● Source records:
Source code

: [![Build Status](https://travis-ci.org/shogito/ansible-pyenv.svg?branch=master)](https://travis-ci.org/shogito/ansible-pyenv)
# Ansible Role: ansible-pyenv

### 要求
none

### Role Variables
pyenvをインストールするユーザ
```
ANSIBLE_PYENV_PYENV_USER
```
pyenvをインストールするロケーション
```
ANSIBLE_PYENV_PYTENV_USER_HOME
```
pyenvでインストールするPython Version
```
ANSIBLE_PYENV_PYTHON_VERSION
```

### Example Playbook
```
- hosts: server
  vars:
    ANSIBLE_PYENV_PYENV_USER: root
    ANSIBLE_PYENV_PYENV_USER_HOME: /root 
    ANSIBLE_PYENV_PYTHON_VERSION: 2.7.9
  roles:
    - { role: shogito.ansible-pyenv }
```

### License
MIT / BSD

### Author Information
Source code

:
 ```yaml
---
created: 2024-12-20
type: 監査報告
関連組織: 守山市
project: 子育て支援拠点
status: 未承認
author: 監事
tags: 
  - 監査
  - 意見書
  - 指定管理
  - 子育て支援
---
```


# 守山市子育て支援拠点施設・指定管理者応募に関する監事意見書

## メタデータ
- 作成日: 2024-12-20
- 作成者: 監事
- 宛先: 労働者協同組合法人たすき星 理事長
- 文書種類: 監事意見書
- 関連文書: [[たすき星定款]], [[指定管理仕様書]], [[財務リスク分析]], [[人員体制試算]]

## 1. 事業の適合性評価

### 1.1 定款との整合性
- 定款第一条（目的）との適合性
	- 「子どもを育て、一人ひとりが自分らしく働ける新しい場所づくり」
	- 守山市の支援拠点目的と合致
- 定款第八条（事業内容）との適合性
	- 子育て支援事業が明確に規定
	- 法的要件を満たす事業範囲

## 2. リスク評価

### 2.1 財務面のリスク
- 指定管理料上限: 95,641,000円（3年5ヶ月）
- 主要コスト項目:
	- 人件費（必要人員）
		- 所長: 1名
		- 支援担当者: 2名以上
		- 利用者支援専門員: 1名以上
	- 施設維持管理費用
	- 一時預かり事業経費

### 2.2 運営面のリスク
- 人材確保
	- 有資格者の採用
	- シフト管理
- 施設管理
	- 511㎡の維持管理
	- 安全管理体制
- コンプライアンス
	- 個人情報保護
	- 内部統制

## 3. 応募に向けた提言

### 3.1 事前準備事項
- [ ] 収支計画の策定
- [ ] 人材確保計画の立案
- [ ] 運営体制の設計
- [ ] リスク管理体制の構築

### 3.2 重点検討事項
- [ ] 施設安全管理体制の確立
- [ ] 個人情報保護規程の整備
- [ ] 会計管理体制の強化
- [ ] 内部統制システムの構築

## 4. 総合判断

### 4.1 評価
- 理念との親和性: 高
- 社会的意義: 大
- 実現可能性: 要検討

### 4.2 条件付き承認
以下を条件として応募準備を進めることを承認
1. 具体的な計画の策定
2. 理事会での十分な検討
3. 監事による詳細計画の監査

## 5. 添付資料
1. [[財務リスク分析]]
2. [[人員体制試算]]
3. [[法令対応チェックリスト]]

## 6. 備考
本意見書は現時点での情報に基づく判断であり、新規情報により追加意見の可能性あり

● Aim of the exercise: Retype each record in full, please.

● Exercise result:
Source code

: [![Build Status](https://travis-ci.org/shogito/ansible-pyenv.svg?branch=master)](https://travis-ci.org/shogito/ansible-pyenv)
# Ansible Role: ansible-pyenv

### 要求
none

### Role Variables
pyenvをインストールするユーザ
```
ANSIBLE_PYENV_PYENV_USER
```
pyenvをインストールするロケーション
```
ANSIBLE_PYENV_PYTENV_USER_HOME
```
pyenvでインストールするPython Version
```
ANSIBLE_PYENV_PYTHON_VERSION
```

### Example Playbook
```
- hosts: server
  vars:
    ANSIBLE_PYENV_PYENV_USER: root
    ANSIBLE_PYENV_PYENV_USER_HOME: /root 
    ANSIBLE_PYENV_PYTHON_VERSION: 2.7.9
  roles:
    - { role: shogito.ansible-pyenv }
```

### License
MIT / BSD

### Author Information
Source code

:
 ```yaml
---
created: 2024-12-20
type: 監査報告
関連組織: 守山市
project: 子育て支援拠点
status: 未承認
author: 監事
tags: 
  - 監査
  - 意見書
  - 指定管理
  - 子育て支援
---
```


# 守山市子育て支援拠点施設・指定管理者応募に関する監事意見書

## メタデータ
- 作成日: 2024-12-20
- 作成者: 監事
- 宛先: 労働者協同組合法人たすき星 理事長
- 文書種類: 監事意見書
- 関連文書: [[たすき星定款]], [[指定管理仕様書]], [[財務リスク分析]], [[人員体制試算]]

## 1. 事業の適合性評価

### 1.1 定款との整合性
- 定款第一条（目的）との適合性
	- 「子どもを育て、一人ひとりが自分らしく働ける新しい場所づくり」
	- 守山市の支援拠点目的と合致
- 定款第八条（事業内容）との適合性
	- 子育て支援事業が明確に規定
	- 法的要件を満たす事業範囲

## 2. リスク評価

### 2.1 財務面のリスク
- 指定管理料上限: 95,641,000円（3年5ヶ月）
- 主要コスト項目:
	- 人件費（必要人員）
		- 所長: 1名
		- 支援担当者: 2名以上
		- 利用者支援専門員: 1名以上
	- 施設維持管理費用
	- 一時預かり事業経費

### 2.2 運営面のリスク
- 人材確保
	- 有資格者の採用
	- シフト管理
- 施設管理
	- 511㎡の維持管理
	- 安全管理体制
- コンプライアンス
	- 個人情報保護
	- 内部統制

## 3. 応募に向けた提言

### 3.1 事前準備事項
- [ ] 収支計画の策定
- [ ] 人材確保計画の立案
- [ ] 運営体制の設計
- [ ] リスク管理体制の構築

### 3.2 重点検討事項
- [ ] 施設安全管理体制の確立
- [ ] 個人情報保護規程の整備
- [ ] 会計管理体制の強化
- [ ] 内部統制システムの構築

## 4. 総合判断

### 4.1 評価
- 理念との親和性: 高
- 社会的意義: 大
- 実現可能性: 要検討

### 4.2 条件付き承認
以下を条件として応募準備を進めることを承認
1. 具体的な計画の策定
2. 理事会での十分な検討
3. 監事による詳細計画の監査

## 5. 添付資料
1. [[財務リスク分析]]
2. [[人員体制試算]]
3. [[法令対応チェックリスト]]

## 6. 備考
本意見書は現時点での情報に基づく判断であり、新規情報により追加意見の可能性あり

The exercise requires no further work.